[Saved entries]
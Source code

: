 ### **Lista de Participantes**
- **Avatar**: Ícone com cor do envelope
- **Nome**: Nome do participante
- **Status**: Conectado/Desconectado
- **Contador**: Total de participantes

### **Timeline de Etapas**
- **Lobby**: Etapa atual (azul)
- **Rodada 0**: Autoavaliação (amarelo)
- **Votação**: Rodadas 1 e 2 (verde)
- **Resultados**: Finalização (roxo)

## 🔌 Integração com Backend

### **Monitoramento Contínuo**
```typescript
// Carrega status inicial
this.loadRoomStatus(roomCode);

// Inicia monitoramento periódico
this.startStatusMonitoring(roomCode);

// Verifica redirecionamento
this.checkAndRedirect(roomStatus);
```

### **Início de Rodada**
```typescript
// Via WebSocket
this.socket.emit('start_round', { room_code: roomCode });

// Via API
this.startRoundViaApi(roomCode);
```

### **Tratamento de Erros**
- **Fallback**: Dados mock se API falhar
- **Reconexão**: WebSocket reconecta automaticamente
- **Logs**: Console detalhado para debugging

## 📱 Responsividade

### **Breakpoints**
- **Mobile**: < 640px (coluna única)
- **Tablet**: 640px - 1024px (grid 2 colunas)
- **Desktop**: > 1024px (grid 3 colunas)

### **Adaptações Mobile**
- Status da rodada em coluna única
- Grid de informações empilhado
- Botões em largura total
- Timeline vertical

==

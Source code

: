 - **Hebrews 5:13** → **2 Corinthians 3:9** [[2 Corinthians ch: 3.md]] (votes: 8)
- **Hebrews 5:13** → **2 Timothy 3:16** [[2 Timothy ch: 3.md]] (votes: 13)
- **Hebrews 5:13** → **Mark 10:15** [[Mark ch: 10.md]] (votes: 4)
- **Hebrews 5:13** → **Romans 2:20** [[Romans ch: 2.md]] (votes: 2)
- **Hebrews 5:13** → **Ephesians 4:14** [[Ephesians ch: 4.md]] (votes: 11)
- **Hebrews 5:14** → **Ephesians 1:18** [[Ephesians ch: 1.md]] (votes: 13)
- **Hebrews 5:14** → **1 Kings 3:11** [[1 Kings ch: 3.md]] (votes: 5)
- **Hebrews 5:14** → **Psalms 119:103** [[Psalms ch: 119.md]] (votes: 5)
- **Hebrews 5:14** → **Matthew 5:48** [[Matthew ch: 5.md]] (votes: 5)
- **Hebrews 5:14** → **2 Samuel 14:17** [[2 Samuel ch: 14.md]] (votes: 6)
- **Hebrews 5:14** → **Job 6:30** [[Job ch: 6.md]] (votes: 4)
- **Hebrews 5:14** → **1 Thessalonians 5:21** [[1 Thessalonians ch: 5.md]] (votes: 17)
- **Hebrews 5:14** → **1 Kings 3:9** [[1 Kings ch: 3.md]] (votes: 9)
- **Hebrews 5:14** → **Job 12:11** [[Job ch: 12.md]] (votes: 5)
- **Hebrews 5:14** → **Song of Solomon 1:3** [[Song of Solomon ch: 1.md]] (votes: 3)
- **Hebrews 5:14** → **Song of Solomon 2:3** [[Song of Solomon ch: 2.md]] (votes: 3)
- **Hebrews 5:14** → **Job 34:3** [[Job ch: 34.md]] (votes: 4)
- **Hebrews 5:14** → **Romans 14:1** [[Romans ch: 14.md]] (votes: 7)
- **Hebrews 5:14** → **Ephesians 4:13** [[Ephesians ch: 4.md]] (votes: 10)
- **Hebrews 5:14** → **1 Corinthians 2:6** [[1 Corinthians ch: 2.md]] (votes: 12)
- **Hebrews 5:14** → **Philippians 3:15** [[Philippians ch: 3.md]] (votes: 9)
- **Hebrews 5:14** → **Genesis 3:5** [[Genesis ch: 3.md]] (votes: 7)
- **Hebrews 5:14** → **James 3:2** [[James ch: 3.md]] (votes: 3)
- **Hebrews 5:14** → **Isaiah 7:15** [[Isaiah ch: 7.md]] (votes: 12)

==

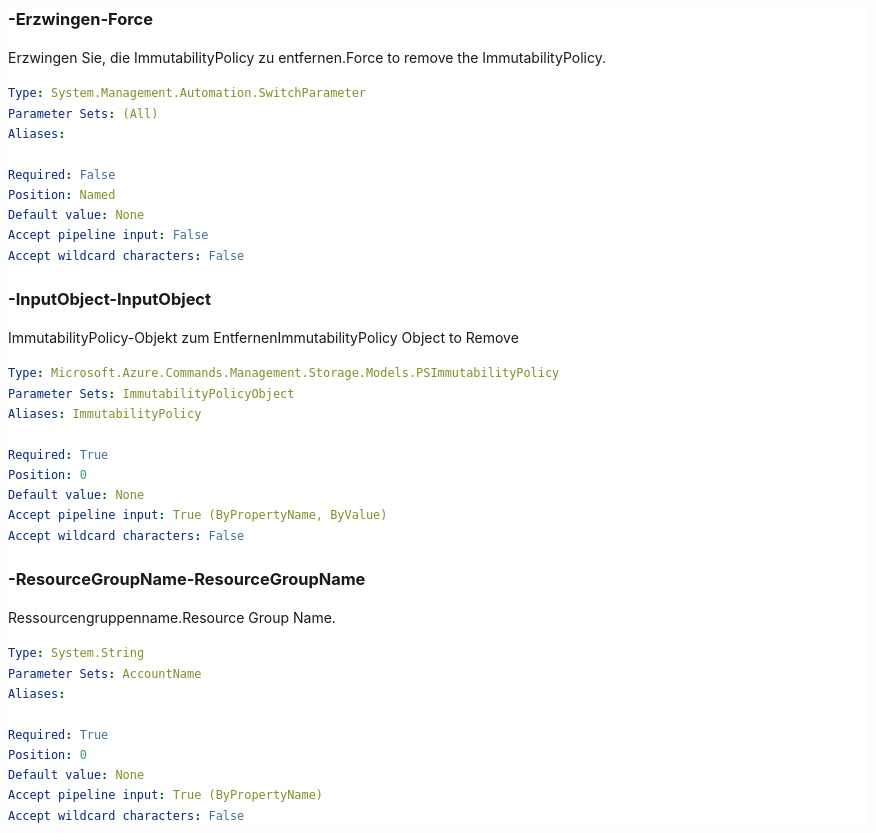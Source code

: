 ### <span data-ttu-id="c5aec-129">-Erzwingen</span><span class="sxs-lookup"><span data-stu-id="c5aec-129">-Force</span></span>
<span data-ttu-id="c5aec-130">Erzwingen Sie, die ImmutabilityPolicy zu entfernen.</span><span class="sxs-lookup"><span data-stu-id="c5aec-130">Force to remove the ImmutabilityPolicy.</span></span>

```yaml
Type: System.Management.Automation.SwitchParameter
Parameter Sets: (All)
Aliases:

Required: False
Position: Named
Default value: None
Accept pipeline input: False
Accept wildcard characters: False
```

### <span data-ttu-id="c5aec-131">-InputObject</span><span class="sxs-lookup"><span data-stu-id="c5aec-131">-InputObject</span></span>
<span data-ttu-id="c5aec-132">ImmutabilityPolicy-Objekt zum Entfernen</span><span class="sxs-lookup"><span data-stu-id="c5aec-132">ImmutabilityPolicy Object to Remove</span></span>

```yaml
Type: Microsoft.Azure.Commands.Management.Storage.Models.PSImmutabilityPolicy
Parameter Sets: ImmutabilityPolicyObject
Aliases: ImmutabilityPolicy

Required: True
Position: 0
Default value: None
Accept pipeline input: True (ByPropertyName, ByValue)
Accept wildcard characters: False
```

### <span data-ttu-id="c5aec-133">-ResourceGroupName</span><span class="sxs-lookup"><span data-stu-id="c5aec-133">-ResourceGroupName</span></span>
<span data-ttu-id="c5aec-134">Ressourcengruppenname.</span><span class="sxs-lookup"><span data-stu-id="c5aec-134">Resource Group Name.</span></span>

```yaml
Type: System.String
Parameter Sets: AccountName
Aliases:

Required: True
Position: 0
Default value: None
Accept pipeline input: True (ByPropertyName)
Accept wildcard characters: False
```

#### Task item:
Which lines above run from the one containing "- **Hebrews 5:14** → **Ephesians 4:13**" to the one containing "- **Hebrews 5:14** → **Isaiah"? Give them again exactly, both ends included.

#### Completed exercise:
- **Hebrews 5:14** → **Ephesians 4:13** [[Ephesians ch: 4.md]] (votes: 10)
- **Hebrews 5:14** → **1 Corinthians 2:6** [[1 Corinthians ch: 2.md]] (votes: 12)
- **Hebrews 5:14** → **Philippians 3:15** [[Philippians ch: 3.md]] (votes: 9)
- **Hebrews 5:14** → **Genesis 3:5** [[Genesis ch: 3.md]] (votes: 7)
- **Hebrews 5:14** → **James 3:2** [[James ch: 3.md]] (votes: 3)
- **Hebrews 5:14** → **Isaiah 7:15** [[Isaiah ch: 7.md]] (votes: 12)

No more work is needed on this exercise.